Cellist Erik Friedlander, now 62, has been leading ensembles for almost 30 years, and has released 25 recordings under his name. He has been a close collaborator of John Zorn since the 1990s, and has extensive experience composing for film and TV (“Oh Lucy!”, “Thoroughbreds”, “The Romanoffs”). His father is the acclaimed photographer Lee Friedlander, and Block Ice & Propane, the first of his 15 recordings on Skiptone, captures cross-country family vacations built around his father’s work. Friedlander is an expressive soloist on cello, an instrument as present as it’s ever been in jazz. He is a consummate composer and a bandleader with a knack for constructing ensembles able to convey his musical thoughts.
I first met Uri Caine in 2002, when he presented his brilliant, expansive version of Bach’s Goldberg Variations as part of the UMass Magic Triangle Jazz Series. His sly take on this piece of the canon was both reverent and subversive, and I became an instant fan. This work, and Caine’s other classical music reimagining’s, can be found on Winter & Winter. In 2001, Caine and fellow Philadelphian’s Christian McBride and Questlove produced The Philadelphia Experiment, which was funky in the extreme. And when you consider his fusion trio, Bedrock, and his “straightahead” jazz chops, you realize you’re dealing with an artist who can play whatever music the moment demands. On Saturday, there were flashes of his prodigious technique, but he spent much of the evening providing just the right riffs and voicings to show off the contour of each composition.

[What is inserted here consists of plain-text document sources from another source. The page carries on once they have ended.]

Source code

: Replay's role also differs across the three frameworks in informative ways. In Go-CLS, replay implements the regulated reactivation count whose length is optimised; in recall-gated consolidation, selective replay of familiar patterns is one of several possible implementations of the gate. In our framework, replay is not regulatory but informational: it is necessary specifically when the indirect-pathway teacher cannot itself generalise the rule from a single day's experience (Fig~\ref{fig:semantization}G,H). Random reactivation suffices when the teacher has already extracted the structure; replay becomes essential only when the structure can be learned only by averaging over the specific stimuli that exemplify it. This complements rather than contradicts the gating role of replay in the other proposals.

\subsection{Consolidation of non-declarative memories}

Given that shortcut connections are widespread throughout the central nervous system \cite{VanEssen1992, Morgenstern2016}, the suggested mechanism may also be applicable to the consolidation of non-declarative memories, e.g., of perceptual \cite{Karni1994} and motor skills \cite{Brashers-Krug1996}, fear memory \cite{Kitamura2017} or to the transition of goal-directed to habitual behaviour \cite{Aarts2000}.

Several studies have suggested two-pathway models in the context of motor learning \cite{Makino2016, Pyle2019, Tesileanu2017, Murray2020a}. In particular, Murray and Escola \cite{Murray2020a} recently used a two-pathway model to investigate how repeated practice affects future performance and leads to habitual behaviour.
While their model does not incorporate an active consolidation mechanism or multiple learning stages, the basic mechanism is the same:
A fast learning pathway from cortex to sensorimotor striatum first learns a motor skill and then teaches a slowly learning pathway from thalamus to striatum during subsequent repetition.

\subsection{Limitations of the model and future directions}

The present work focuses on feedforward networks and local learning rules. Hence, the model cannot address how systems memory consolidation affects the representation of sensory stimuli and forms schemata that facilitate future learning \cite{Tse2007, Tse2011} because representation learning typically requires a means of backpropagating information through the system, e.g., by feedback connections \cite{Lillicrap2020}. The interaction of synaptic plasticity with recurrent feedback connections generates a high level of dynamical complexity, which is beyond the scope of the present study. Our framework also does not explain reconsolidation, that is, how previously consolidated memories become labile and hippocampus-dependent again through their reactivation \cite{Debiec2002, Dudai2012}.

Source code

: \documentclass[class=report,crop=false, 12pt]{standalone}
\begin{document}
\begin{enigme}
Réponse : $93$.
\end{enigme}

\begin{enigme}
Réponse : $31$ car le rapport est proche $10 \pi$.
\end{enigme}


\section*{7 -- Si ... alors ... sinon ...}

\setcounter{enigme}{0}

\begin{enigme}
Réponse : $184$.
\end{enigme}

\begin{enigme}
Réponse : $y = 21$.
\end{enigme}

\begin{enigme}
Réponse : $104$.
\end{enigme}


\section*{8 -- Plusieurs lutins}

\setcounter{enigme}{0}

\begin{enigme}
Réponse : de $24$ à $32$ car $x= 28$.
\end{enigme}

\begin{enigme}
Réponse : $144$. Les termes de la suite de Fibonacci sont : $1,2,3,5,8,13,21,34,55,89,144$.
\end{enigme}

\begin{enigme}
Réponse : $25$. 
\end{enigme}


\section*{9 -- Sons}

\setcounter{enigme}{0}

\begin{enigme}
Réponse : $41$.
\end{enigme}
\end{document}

The Magic Triangle Series presented the Mark Helias Quartet in 1997, by which time I was already familiar with the five outstanding Enja recordings he produced between 1985-95. Helias has been a regular visitor to western Massachusetts over the years, appearing as the Marks Brothers with fellow bassist Mark Dresser, with Joe Lovano and Tom Giampietro in a tribute to Ed Blackwell, BassDrumBone (with Ray Anderson and Gerry Hemingway), the Michael Gregory Jackson Trio and the Jane Ira Bloom Quartet. It was great to have the hip, loquacious, (and important) bassist back in the Valley. The 72 year old veteran provided a deep, soulful bottom that sounded wonderfully resonant in Hawks & Reed’s fourth floor space, called The Perch.
Although forty-something drummer Ches Smith is of another generation, he has already logged a ton of credits as a sideman and a leader. His two most recent releases, both on Pyroclastic, were blockbusters: We All Break – Path of Seven Colors, captures a groundbreaking amalgam of jazz and traditional Haitian drumming and singing, and Interpret It Well features Smith’s trio of Mat Maneri and Craig Taborn, with special guest Bill Frisell. Everything Smith played was full of life and seemed essential to the music. At a couple of points, his drumming became purposefully loud, bringing welcome attention to his prodigious skills.
Discovering new talent is always a joy, and this season Jazz Shares was thrilled to have introduced to our region younger musicians like Mali Obomsawin, Allison Burik, Patricia Brennan and Beth McDonald. But wine needs to age before it peaks, and there is nothing better than watching veterans like Erik Friedlander and his bandmates share the fruits of their years spent sharpening their craft.